Plain English Summary

Summary written for general audiences

This 1951 study by Haggis, Buchanan, and Hasted used microwave frequency measurements to estimate how much water surrounds proteins like albumin and tea-oxidase. The researchers developed techniques to measure the dielectric properties of proteins, which reveals how electromagnetic fields interact with biological molecules. This early work helped establish the scientific foundation for understanding how microwaves affect living tissue.

Why This Matters

This pioneering research from 1951 represents some of the earliest scientific investigation into how electromagnetic fields interact with biological molecules. The science demonstrates that proteins in living tissue have specific dielectric properties that determine how they respond to microwave radiation. What this means for you is that this foundational work helped establish the basic physics behind how your body absorbs microwave energy from sources like cell phones, WiFi routers, and microwave ovens.

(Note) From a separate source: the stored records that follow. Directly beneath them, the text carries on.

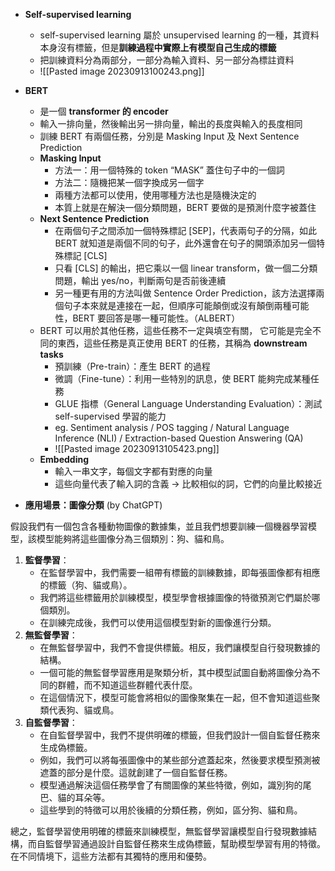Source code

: 
* **Self-supervised learning** 
	* self-supervised learning 屬於 unsupervised learning 的一種，其資料本身沒有標籤，但是**訓練過程中實際上有模型自己生成的標籤**
	* 把訓練資料分為兩部分，一部分為輸入資料、另一部分為標註資料
	* ![[Pasted image 20230913100243.png]]
* **BERT**
	* 是一個 **transformer 的 encoder**
	* 輸入一排向量，然後輸出另一排向量，輸出的長度與輸入的長度相同
	* 訓練 BERT 有兩個任務，分別是 Masking Input 及 Next Sentence Prediction
	* **Masking Input**
		* 方法一：用一個特殊的 token “MASK” 蓋住句子中的一個詞
		* 方法二：隨機把某一個字換成另一個字
		* 兩種方法都可以使用，使用哪種方法也是隨機決定的
		* 本質上就是在解決一個分類問題，BERT 要做的是預測什麼字被蓋住
	* **Next Sentence Prediction**
		* 在兩個句子之間添加一個特殊標記 [SEP]，代表兩句子的分隔，如此 BERT 就知道是兩個不同的句子，此外還會在句子的開頭添加另一個特殊標記 [CLS]
		* 只看 [CLS] 的輸出，把它乘以一個 linear transform，做一個二分類問題，輸出 yes/no，判斷兩句是否前後連續
		* 另一種更有用的方法叫做 Sentence Order Prediction，該方法選擇兩個句子本來就是連接在一起，但順序可能顛倒或沒有顛倒兩種可能性，BERT 要回答是哪一種可能性。（ALBERT）
	* BERT 可以用於其他任務，這些任務不一定與填空有關， 它可能是完全不同的東西，這些任務是真正使用 BERT 的任務，其稱為 **downstream tasks**
		* 預訓練（Pre-train）：產生 BERT 的過程
		* 微調（Fine-tune）：利用一些特別的訊息，使 BERT 能夠完成某種任務
		* GLUE 指標（General Language Understanding Evaluation）：測試 self-supervised 學習的能力
		* eg. Sentiment analysis / POS tagging / Natural Language Inference (NLI) / Extraction-based Question Answering (QA)
		* ![[Pasted image 20230913105423.png]]
	* **Embedding**
		* 輸入一串文字，每個文字都有對應的向量
		* 這些向量代表了輸入詞的含義 → 比較相似的詞，它們的向量比較接近


* **應用場景：圖像分類** (by ChatGPT)

假設我們有一個包含各種動物圖像的數據集，並且我們想要訓練一個機器學習模型，該模型能夠將這些圖像分為三個類別：狗、貓和鳥。

1. **監督學習**：
    - 在監督學習中，我們需要一組帶有標籤的訓練數據，即每張圖像都有相應的標籤（狗、貓或鳥）。
    - 我們將這些標籤用於訓練模型，模型學會根據圖像的特徵預測它們屬於哪個類別。
    - 在訓練完成後，我們可以使用這個模型對新的圖像進行分類。
2. **無監督學習**：
    - 在無監督學習中，我們不會提供標籤。相反，我們讓模型自行發現數據的結構。
    - 一個可能的無監督學習應用是聚類分析，其中模型試圖自動將圖像分為不同的群體，而不知道這些群體代表什麼。
    - 在這個情況下，模型可能會將相似的圖像聚集在一起，但不會知道這些聚類代表狗、貓或鳥。
3. **自監督學習**：
    - 在自監督學習中，我們不提供明確的標籤，但我們設計一個自監督任務來生成偽標籤。
    - 例如，我們可以將每張圖像中的某些部分遮蓋起來，然後要求模型預測被遮蓋的部分是什麼。這就創建了一個自監督任務。
    - 模型通過解決這個任務學會了有關圖像的某些特徵，例如，識別狗的尾巴、貓的耳朵等。
    - 這些學到的特徵可以用於後續的分類任務，例如，區分狗、貓和鳥。

總之，監督學習使用明確的標籤來訓練模型，無監督學習讓模型自行發現數據結構，而自監督學習通過設計自監督任務來生成偽標籤，幫助模型學習有用的特徵。在不同情境下，這些方法都有其獨特的應用和優勢。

The reality is that understanding protein hydration and dielectric properties remains crucial for assessing EMF health effects today. When regulatory agencies set exposure limits, they rely on this type of fundamental research to understand how electromagnetic energy transfers into biological tissue. This 1951 study helped lay the groundwork for the specific absorption rate (SAR) measurements that determine how much microwave energy your phone deposits in your head during a call.

Exposure Information

Specific exposure levels were not quantified in this study.

Cite This Study
G. H. Haggis, T. J. Buchanan, J. B. Hasted (1951). Estimation of Protein Hydration by Dielectric Measurements at Microwave Frequencies.
Show BibTeX
@article{estimation_of_protein_hydration_by_dielectric_measurements_at_microwave_frequenc_g3585,
  author = {G. H. Haggis and T. J. Buchanan and J. B. Hasted},
  title = {Estimation of Protein Hydration by Dielectric Measurements at Microwave Frequencies},
  year = {1951},
  doi = {10.1038/167607A0},
  
}
DOI: 10.1038/167607A0

Quick Questions About This Study

The researchers studied albumin (a common blood protein), myristicin (found in nutmeg), and tea-oxidase (an enzyme from tea leaves). These diverse proteins helped establish how different biological molecules respond to microwave frequencies.
Dielectric measurements show how molecules respond to electromagnetic fields. Water molecules around proteins create specific electrical signatures that researchers can detect, revealing how much water surrounds each protein molecule in solution.
This early work established the basic physics of how electromagnetic fields interact with biological molecules. Understanding protein-water interactions became foundational for calculating how microwave energy absorbs into living tissue and affects cellular function.
They developed methods to measure dielectric properties of proteins at microwave frequencies. This technique allowed scientists to quantify how biological molecules respond to electromagnetic fields, creating tools still used in EMF research today.
Water molecules bound to proteins create specific patterns of microwave absorption. The amount and arrangement of water around proteins determines how much electromagnetic energy transfers into biological tissue when exposed to microwave radiation.